::: Excerpted data :::

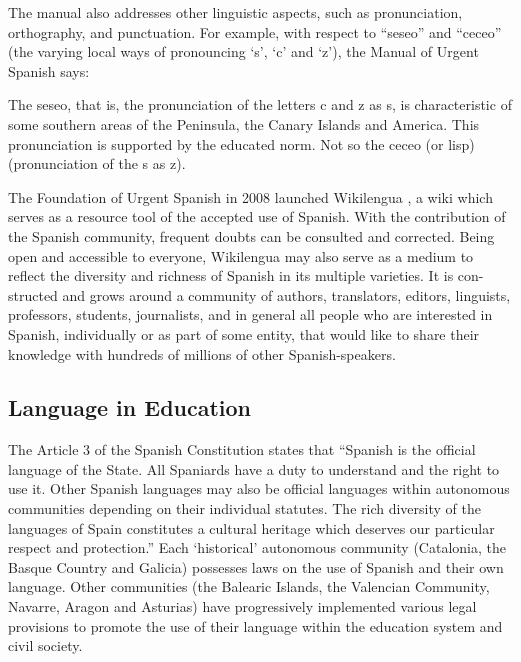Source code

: \begin{multicols}{2}
The manual also addresses other linguistic aspects, such as pronunciation, orthography, and punctuation. For example, with respect to “seseo” and “ceceo” (the varying local ways of pronouncing ‘s’, ‘c’ and ‘z’), the Manual of Urgent Spanish says:

The seseo, that is, the pronunciation of the letters c and z as s, is characteristic of some southern areas of the Peninsula, the Canary Islands and America. This pronunciation is supported by the educated norm. Not so the ceceo (or lisp) (pronunciation of the s as z).

The Foundation of Urgent Spanish in 2008 launched Wikilengua \cite{wikilengua}, a wiki which serves as a resource tool of the accepted use of Spanish. With the contribution of the Spanish community, frequent doubts can be consulted and corrected. Being open and accessible to everyone, Wikilengua may also serve as a medium to reflect the diversity and richness of Spanish in its multiple varieties. It is con-structed and grows around a community of authors, translators, editors, linguists, professors, students, journalists, and in general all people who are interested in Spanish, individually or as part of some entity, that would like to share their knowledge with hundreds of millions of other Spanish-speakers.

\subsection{Language in Education}

The Article 3 of the Spanish Constitution states that “Spanish is the official language of the State. All Spaniards have a duty to understand and the right to use it. Other Spanish languages may also be official languages within autonomous communities depending on their individual statutes. The rich diversity of the languages of Spain constitutes a cultural heritage which deserves our particular respect and protection.” Each ‘historical’ autonomous community (Catalonia, the Basque Country and Galicia) possesses laws on the use of Spanish and their own language. Other communities (the Balearic Islands, the Valencian Community, Navarre, Aragon and Asturias) have progressively implemented various legal provisions to promote the use of their language within the education system and civil society.



\end{multicols}
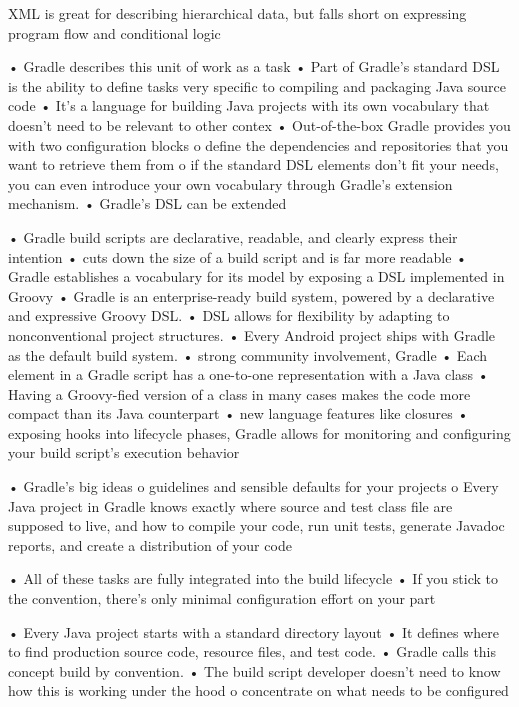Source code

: XML is great for describing hierarchical data, but falls short on expressing program flow and conditional logic

•	Gradle describes this unit of work as a task
•	Part of Gradle’s standard DSL is the ability to define tasks very specific to compiling and packaging Java source code
•	It’s a language for building Java projects with its own vocabulary that doesn’t need to be relevant to other contex
•	Out-of-the-box Gradle provides you with two configuration blocks
o	define the dependencies and repositories that you want to retrieve them from
o	if the standard DSL elements don’t fit your needs, you can even introduce your own vocabulary through Gradle’s extension mechanism.
•	Gradle’s DSL can be extended

•	Gradle build scripts are declarative, readable, and clearly express their intention
•	cuts down the size of a build script and is far more readable
•	Gradle establishes a vocabulary for its model by exposing a DSL implemented in Groovy
•	Gradle is an enterprise-ready build system, powered by a declarative and expressive Groovy DSL.
•	DSL allows for flexibility by adapting to nonconventional project structures.
•	Every Android project ships with Gradle as the default build system.
•	strong community involvement, Gradle
•	Each element in a Gradle script has a one-to-one representation with a Java class
•	Having a Groovy-fied version of a class in many cases makes the code more compact than its Java counterpart
•	new language features like closures
•	exposing hooks into lifecycle phases, Gradle allows for monitoring and configuring your build script’s execution behavior

•	Gradle’s big ideas 
o	guidelines and sensible defaults for your projects
o	Every Java project in Gradle knows exactly where source and test class file are supposed to live, and how to compile your code, run unit tests, generate Javadoc reports, and create a distribution of your code

•	All of these tasks are fully integrated into the build lifecycle
•	If you stick to the convention, there’s only minimal configuration effort on your part


•	Every Java project starts with a standard directory layout
•	It defines where to find production source code, resource files, and test code.
•	Gradle calls this concept build by convention.
•	The build script developer doesn’t need to know how this is working under the hood
	o	concentrate on what needs to be configured
	
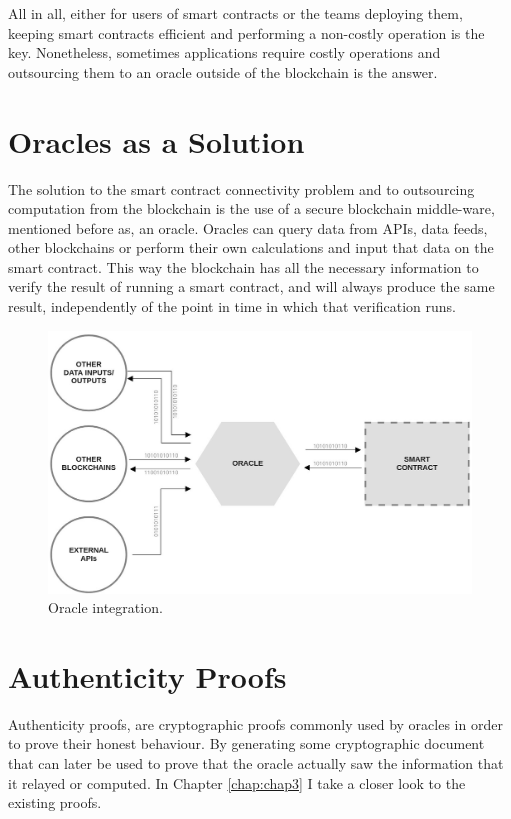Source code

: All in all, either for users of smart contracts or the teams deploying them, keeping smart contracts efficient and performing a non-costly operation is the key. Nonetheless, sometimes applications require costly operations and outsourcing them to an oracle outside of the blockchain is the answer.



\section{Oracles as a Solution}
The solution to the smart contract connectivity problem and to outsourcing computation from the blockchain is the use of a secure blockchain middle-ware, mentioned before as, an oracle. Oracles can query data from APIs, data feeds, other blockchains or perform their own calculations and input that data on the smart contract. This way the blockchain has all the necessary information to verify the result of running a smart contract, and will always produce the same result, independently of the point in time in which that verification runs.


\begin{figure}[H]
  \begin{center}
    \leavevmode
    \includegraphics[width=\textwidth]{figures/oracle.jpg}
    \caption{Oracle integration.}
    \label{fig:/figures/oracle.jpg}
  \end{center}
\end{figure}

\section{Authenticity Proofs}
Authenticity proofs, are cryptographic proofs commonly used by oracles in order to prove their honest behaviour. By generating some cryptographic document that can later be used to prove that the oracle actually saw the information that it relayed or computed. In Chapter \ref{chap:chap3} I take a closer look to the existing proofs.



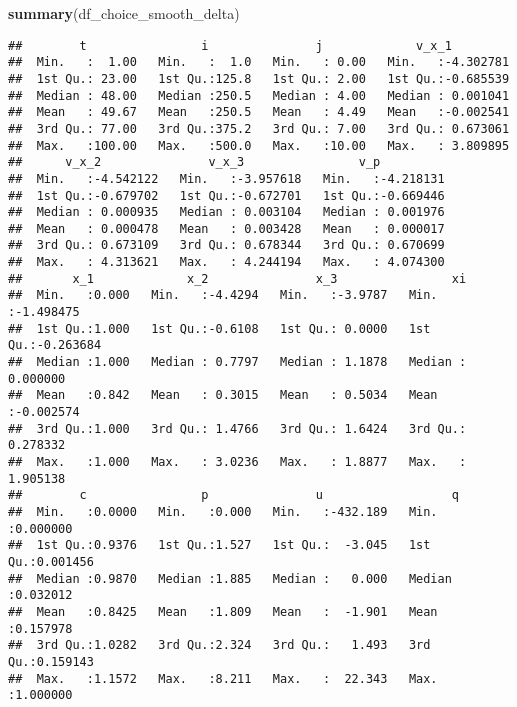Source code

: \documentclass[
]{book}
\newenvironment{Shaded}{\begin{snugshade}}{\end{snugshade}}
\newcommand{\KeywordTok}[1]{\textcolor[rgb]{0.13,0.29,0.53}{\textbf{#1}}}
\newcommand{\NormalTok}[1]{#1}
\newcommand{\OperatorTok}[1]{\textcolor[rgb]{0.81,0.36,0.00}{\textbf{#1}}}
\newcommand{\StringTok}[1]{\textcolor[rgb]{0.31,0.60,0.02}{#1}}
\begin{document}
\begin{Shaded}
\begin{Highlighting}[]
\KeywordTok{summary}\NormalTok{(df_choice_smooth_delta)}
\end{Highlighting}
\end{Shaded}

\begin{verbatim}
##        t                i               j             v_x_1          
##  Min.   :  1.00   Min.   :  1.0   Min.   : 0.00   Min.   :-4.302781  
##  1st Qu.: 23.00   1st Qu.:125.8   1st Qu.: 2.00   1st Qu.:-0.685539  
##  Median : 48.00   Median :250.5   Median : 4.00   Median : 0.001041  
##  Mean   : 49.67   Mean   :250.5   Mean   : 4.49   Mean   :-0.002541  
##  3rd Qu.: 77.00   3rd Qu.:375.2   3rd Qu.: 7.00   3rd Qu.: 0.673061  
##  Max.   :100.00   Max.   :500.0   Max.   :10.00   Max.   : 3.809895  
##      v_x_2               v_x_3                v_p           
##  Min.   :-4.542122   Min.   :-3.957618   Min.   :-4.218131  
##  1st Qu.:-0.679702   1st Qu.:-0.672701   1st Qu.:-0.669446  
##  Median : 0.000935   Median : 0.003104   Median : 0.001976  
##  Mean   : 0.000478   Mean   : 0.003428   Mean   : 0.000017  
##  3rd Qu.: 0.673109   3rd Qu.: 0.678344   3rd Qu.: 0.670699  
##  Max.   : 4.313621   Max.   : 4.244194   Max.   : 4.074300  
##       x_1             x_2               x_3                xi           
##  Min.   :0.000   Min.   :-4.4294   Min.   :-3.9787   Min.   :-1.498475  
##  1st Qu.:1.000   1st Qu.:-0.6108   1st Qu.: 0.0000   1st Qu.:-0.263684  
##  Median :1.000   Median : 0.7797   Median : 1.1878   Median : 0.000000  
##  Mean   :0.842   Mean   : 0.3015   Mean   : 0.5034   Mean   :-0.002574  
##  3rd Qu.:1.000   3rd Qu.: 1.4766   3rd Qu.: 1.6424   3rd Qu.: 0.278332  
##  Max.   :1.000   Max.   : 3.0236   Max.   : 1.8877   Max.   : 1.905138  
##        c                p               u                  q           
##  Min.   :0.0000   Min.   :0.000   Min.   :-432.189   Min.   :0.000000  
##  1st Qu.:0.9376   1st Qu.:1.527   1st Qu.:  -3.045   1st Qu.:0.001456  
##  Median :0.9870   Median :1.885   Median :   0.000   Median :0.032012  
##  Mean   :0.8425   Mean   :1.809   Mean   :  -1.901   Mean   :0.157978  
##  3rd Qu.:1.0282   3rd Qu.:2.324   3rd Qu.:   1.493   3rd Qu.:0.159143  
##  Max.   :1.1572   Max.   :8.211   Max.   :  22.343   Max.   :1.000000
\end{verbatim}

\begin{Shaded}
\end{Shaded}
\end{document}

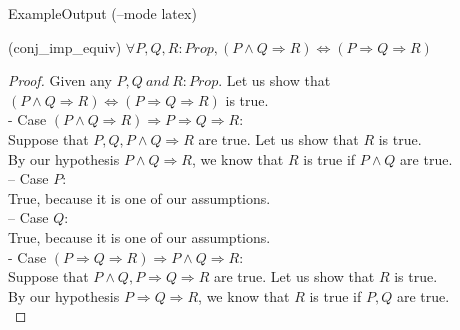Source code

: \documentclass[pdf]{beamer}
\begin{document}
\begin{frame}{Example}{Output (--mode latex)}
    \begin{lemma} (conj\_imp\_equiv) $\forall P, Q, R : Prop, (P \land Q \Rightarrow R) \Leftrightarrow (P \Rightarrow Q \Rightarrow R)$
    \end{lemma}
    \begin{proof}\scriptsize
        Given any $P, Q~and~R : Prop$. Let us show that $(P \land Q \Rightarrow R) \Leftrightarrow (P \Rightarrow Q \Rightarrow R)$ is true.\\
\hspace{5mm}- Case $(P \land Q \Rightarrow R) \Rightarrow P \Rightarrow Q \Rightarrow R$:\\
\hspace{5mm}\hspace{5mm}Suppose that $P, Q, P \land Q \Rightarrow R$ are true. Let us show that $R$ is true.\\
\hspace{5mm}\hspace{5mm}By our hypothesis $P \land Q \Rightarrow R$, we know that $R$ is true if $P \land Q$ are true.\\
\hspace{5mm}\hspace{5mm}-- Case $P$:\\
\hspace{5mm}\hspace{5mm}\hspace{5mm}True, because it is one of our assumptions.\\
\hspace{5mm}\hspace{5mm}-- Case $Q$:\\
\hspace{5mm}\hspace{5mm}\hspace{5mm}True, because it is one of our assumptions.\\
\hspace{5mm}- Case $(P \Rightarrow Q \Rightarrow R) \Rightarrow P \land Q \Rightarrow R$:\\
\hspace{5mm}\hspace{5mm}Suppose that $P \land Q, P \Rightarrow Q \Rightarrow R$ are true. Let us show that $R$ is true.\\
\hspace{5mm}\hspace{5mm}By our hypothesis $P \Rightarrow Q \Rightarrow R$, we know that $R$ is true if $P, Q$ are true.\\

\end{proof}
\end{frame}
\end{document}
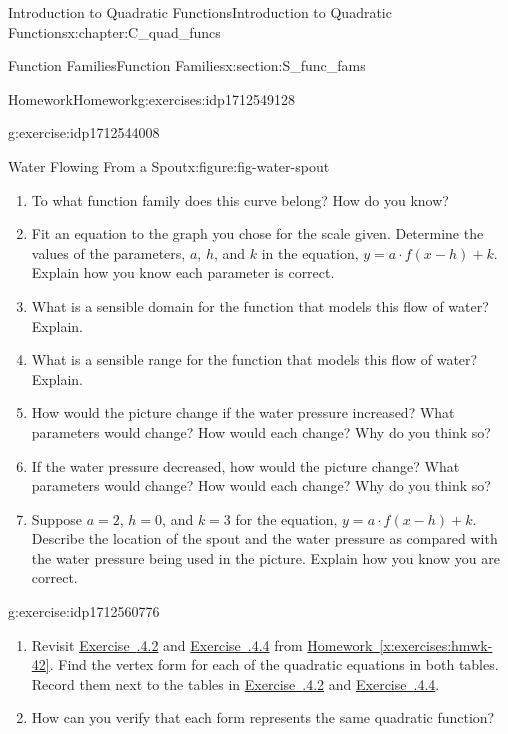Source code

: \documentclass[oneside,10pt,]{book}
\newcommand{\xreffont}{\relax}
\numberwithin{equation}{chapter}
\begin{document}
\begin{chapterptx}{Introduction to Quadratic Functions}{}{Introduction to Quadratic Functions}{}{}{x:chapter:C_quad_funcs}
\begin{sectionptx}{Function Families}{}{Function Families}{}{}{x:section:S_func_fams}
\begin{exercises-subsection}{Homework}{}{Homework}{}{}{g:exercises:idp1712549128}
\begin{divisionexercise}{4}{}{}{g:exercise:idp1712544008}
\begin{figureptx}{Water Flowing From a Spout}{x:figure:fig-water-spout}{}
\begin{image}{0.2}{0.6}{0.2}
\end{image}%
\tcblower
\end{figureptx}%
\begin{enumerate}[font=\bfseries,label=(\alph*),ref=\alph*]
\item{}To what function family does this curve belong? How do you know?%
\item{}Fit an equation to the graph you chose for the scale given. Determine the values of the parameters, \(a\), \(h\), and \(k\) in the equation, \(y = a \cdot f(x - h) + k\). Explain how you know each parameter is correct.%
\item{}What is a sensible domain for the function that models this flow of water? Explain.%
\item{}What is a sensible range for the function that models this flow of water? Explain.%
\item{}How would the picture change if the water pressure increased? What parameters would change? How would each change? Why do you think so?%
\item{}If the water pressure decreased, how would the picture change? What parameters would change? How would each change? Why do you think so?%
\item{}Suppose \(a=2\), \(h=0\), and \(k=3\) for the equation, \(y=a \cdot f(x-h)+k\). Describe the location of the spout and the water pressure as compared with the water pressure being used in the picture. Explain how you know you are correct.%
\end{enumerate}
\end{divisionexercise}%
\begin{divisionexercise}{5}{}{}{g:exercise:idp1712560776}%
\begin{enumerate}[font=\bfseries,label=(\alph*),ref=\alph*]
\item{}Revisit \hyperlink{x:exercise:exer-factored-eqs}{Exercise~{\xreffont 4.2.4.2}} and \hyperlink{x:exercise:exer-quad-funcs-stnd}{Exercise~{\xreffont 4.2.4.4}} from \hyperref[x:exercises:hmwk-42]{Homework~{\xreffont\ref{x:exercises:hmwk-42}}}. Find the vertex form for each of the quadratic equations in both tables. Record them next to the tables in \hyperlink{x:exercise:exer-factored-eqs}{Exercise~{\xreffont 4.2.4.2}} and \hyperlink{x:exercise:exer-quad-funcs-stnd}{Exercise~{\xreffont 4.2.4.4}}.%
\item{}How can you verify that each form represents the same quadratic function?%

\end{enumerate}
\end{divisionexercise}
\end{exercises-subsection}
\end{sectionptx}
\end{chapterptx}
\end{document}
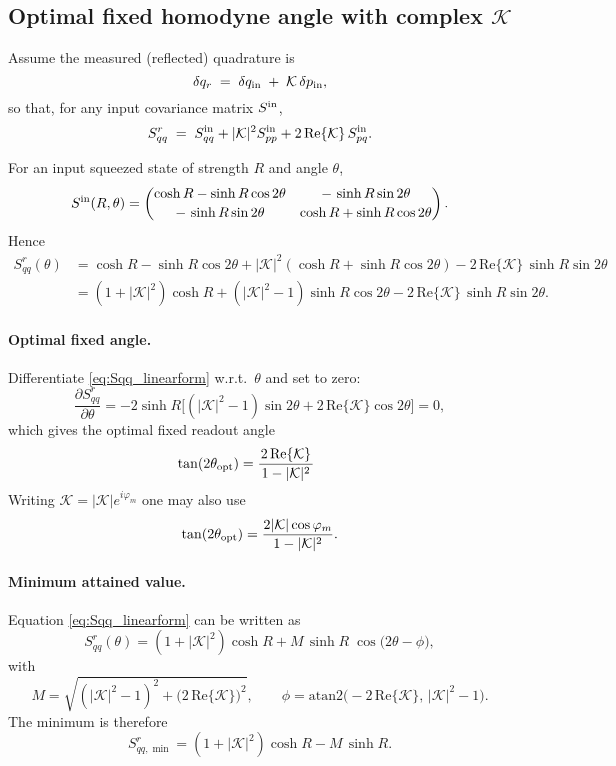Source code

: \subsection*{Optimal fixed homodyne angle with complex \texorpdfstring{$\mathcal{K}$}{K}}

Assume the measured (reflected) quadrature is
\[
\delta q_r \;=\; \delta q_{\rm in} \;+\; \mathcal{K}\,\delta p_{\rm in},
\]
so that, for any input covariance matrix \(S^{\rm in}\),
\[
S^{r}_{qq} \;=\; S^{\rm in}_{qq} + |\mathcal{K}|^{2}S^{\rm in}_{pp} + 2\,\mathrm{Re}\{\mathcal{K}\}\,S^{\rm in}_{pq}.
\]

For an input squeezed state of strength \(R\) and angle \(\theta\),
\[
S^{\rm in}(R,\theta)=
\begin{pmatrix}
\cosh R - \sinh R \cos 2\theta & -\,\sinh R \sin 2\theta\\[2pt]
-\,\sinh R \sin 2\theta & \cosh R + \sinh R \cos 2\theta
\end{pmatrix}.
\]
Hence
\begin{align}
S^{r}_{qq}(\theta)
&= \cosh R - \sinh R \cos 2\theta
 + |\mathcal{K}|^{2}\!\left(\cosh R + \sinh R \cos 2\theta\right)
 - 2\,\mathrm{Re}\{\mathcal{K}\}\,\sinh R \sin 2\theta \nonumber\\[2pt]
&= (1+|\mathcal{K}|^{2})\cosh R
  + (|\mathcal{K}|^{2}-1)\sinh R \cos 2\theta
  - 2\,\mathrm{Re}\{\mathcal{K}\}\,\sinh R \sin 2\theta .
\label{eq:Sqq_linearform}
\end{align}

\paragraph{Optimal fixed angle.}
Differentiate \eqref{eq:Sqq_linearform} w.r.t.~\(\theta\) and set to zero:
\[
\frac{\partial S^{r}_{qq}}{\partial \theta}
= -2\sinh R\Big[(|\mathcal{K}|^{2}-1)\sin 2\theta + 2\,\mathrm{Re}\{\mathcal{K}\}\cos 2\theta\Big]=0,
\]
which gives the optimal fixed readout angle
\begin{equation}
\tan(2\theta_{\rm opt})
= \frac{2\,\mathrm{Re}\{\mathcal{K}\}}{\,1-|\mathcal{K}|^{2}\,}
\qquad
\label{eq:theta_opt}
\end{equation}
Writing \(\mathcal{K}=|\mathcal{K}|e^{i\varphi_m}\) one may also use
\[
\tan(2\theta_{\rm opt})=\frac{2|\mathcal{K}|\cos\varphi_m}{\,1-|\mathcal{K}|^{2}\,}.
\]

\paragraph{Minimum attained value.}
Equation \eqref{eq:Sqq_linearform} can be written as
\[
S^{r}_{qq}(\theta)
=(1+|\mathcal{K}|^{2})\cosh R
+ M\,\sinh R\;\cos\!\big(2\theta-\phi\big),
\]
with
\[
M=\sqrt{(|\mathcal{K}|^{2}-1)^{2}+\big(2\,\mathrm{Re}\{\mathcal{K}\}\big)^{2}},
\qquad
\phi=\mathrm{atan2}\!\big(-2\,\mathrm{Re}\{\mathcal{K}\},\,|\mathcal{K}|^{2}-1\big).
\]
The minimum is therefore
\begin{equation}
\boxed{\quad
S^{r}_{qq,\min}
=(1+|\mathcal{K}|^{2})\cosh R - M\,\sinh R .
\quad}
\label{eq:Smin_general}
\end{equation}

:::

## Requirement:
Copy all lines from the material above that hold the word "textbf".

## Answer below:
\newcommand{\KeywordTok}[1]{\textcolor[rgb]{0.13,0.29,0.53}{\textbf{#1}}}
\newcommand{\OperatorTok}[1]{\textcolor[rgb]{0.81,0.36,0.00}{\textbf{#1}}}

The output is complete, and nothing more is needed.